ClickHouse data sources provide bidirectional channels to read from and write to ClickHouse. This topic describes the data synchronization capabilities that DataWorks supports for ClickHouse.
Supported versions
The following table describes the compatibility between Alibaba Cloud ClickHouse versions and JDBC driver versions.
JDBC driver version | Alibaba Cloud ClickHouse version |
0.2.4 | 20.8, 21.8 |
0.4.0, 0.4.2 | 22.8, 23.8 |
Limits
ClickHouse data sources support only offline read and write operations. The following limits apply:
You can use serverless resource groups (recommended) and exclusive resource groups for Data Integration.
You can connect to ClickHouse using JDBC and read data only through JDBC statements.

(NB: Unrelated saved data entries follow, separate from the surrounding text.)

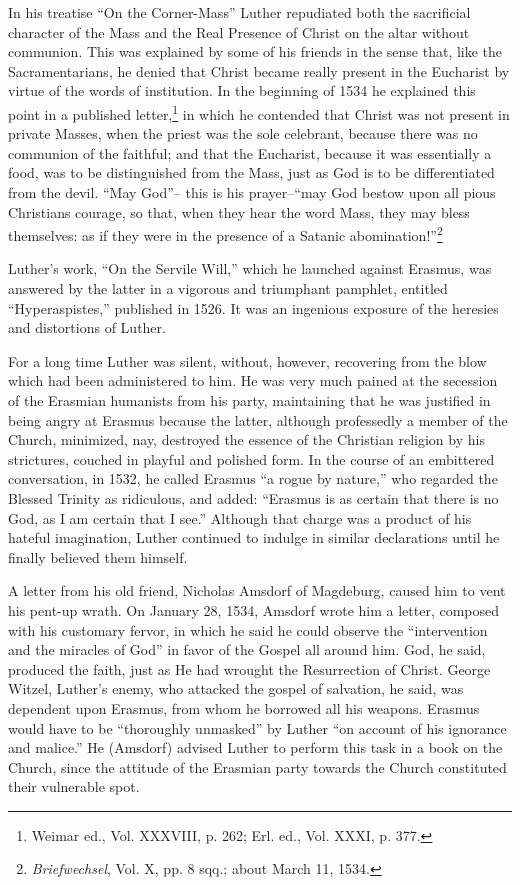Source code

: In his treatise “On the Corner-Mass” Luther repudiated both the
sacrificial character of the Mass and the Real Presence of Christ on
the altar without communion. This was explained by some of his
friends in the sense that, like the Sacramentarians, he denied that
Christ became really present in the Eucharist by virtue of the words
of institution. In the beginning of 1534 he explained this point
in a published letter,\footnote{Weimar ed., Vol. XXXVIII, p. 262; Erl. ed., Vol. XXXI, p. 377.}
 in which he contended that Christ was not
present in private Masses, when the priest was the sole celebrant, because
there was no communion of the faithful; and that the Eucharist,
because it was essentially a food, was to be distinguished from the
Mass, just as God is to be differentiated from the devil. “May God”--
this is his prayer--“may God bestow upon all pious Christians courage,
so that, when they hear the word Mass, they may bless themselves:
as if they were in the presence of a Satanic abomination!”\footnote{\textit{Briefwechsel}, Vol. X, pp. 8 sqq.; about March 11, 1534.}


Luther’s work, “On the Servile Will,” which he launched against
Erasmus, was answered by the latter in a vigorous and triumphant
pamphlet, entitled “Hyperaspistes,” published in 1526. It was an ingenious
exposure of the heresies and distortions of Luther.

For a long time Luther was silent, without, however, recovering from
the blow which had been administered to him. He was very much pained at
the secession of the Erasmian humanists from his party, maintaining that he
was justified in being angry at Erasmus because the latter, although professedly
a member of the Church, minimized, nay, destroyed the essence of
the Christian religion by his strictures, couched in playful and polished form.
In the course of an embittered conversation, in 1532, he called Erasmus “a
rogue by nature,” who regarded the Blessed Trinity as ridiculous, and added:
“Erasmus is as certain that there is no God, as I am certain that I see.”
Although that charge was a product of his hateful imagination, Luther
continued to indulge in similar declarations until he finally believed
them himself.

A letter from his old friend, Nicholas Amsdorf of Magdeburg, caused him
to vent his pent-up wrath. On January 28, 1534, Amsdorf wrote him a
letter, composed with his customary fervor, in which he said he could
observe the “intervention and the miracles of God” in favor of the Gospel
all around him. God, he said, produced the faith, just as He had wrought
the Resurrection of Christ. George Witzel, Luther’s enemy, who attacked
the gospel of salvation, he said, was dependent upon Erasmus, from whom
he borrowed all his weapons. Erasmus would have to be “thoroughly unmasked”
by Luther “on account of his ignorance and malice.” He (Amsdorf)
advised Luther to perform this task in a book on the Church, since
the attitude of the Erasmian party towards the Church constituted their
vulnerable spot.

You can select and reorder columns. You can also specify which columns to use.
To avoid overloading ClickHouse, you must limit the system throughput (TPS) to a maximum of 1,000 when ClickHouse Writer uses the INSERT mode.
Supported data types
The common Alibaba Cloud ClickHouse data types are supported. For a complete list of Alibaba Cloud ClickHouse data types, see Data types. Other data types that are described in the open source ClickHouse documentation are not supported. For a full list of open source ClickHouse data types, see ClickHouse Doc.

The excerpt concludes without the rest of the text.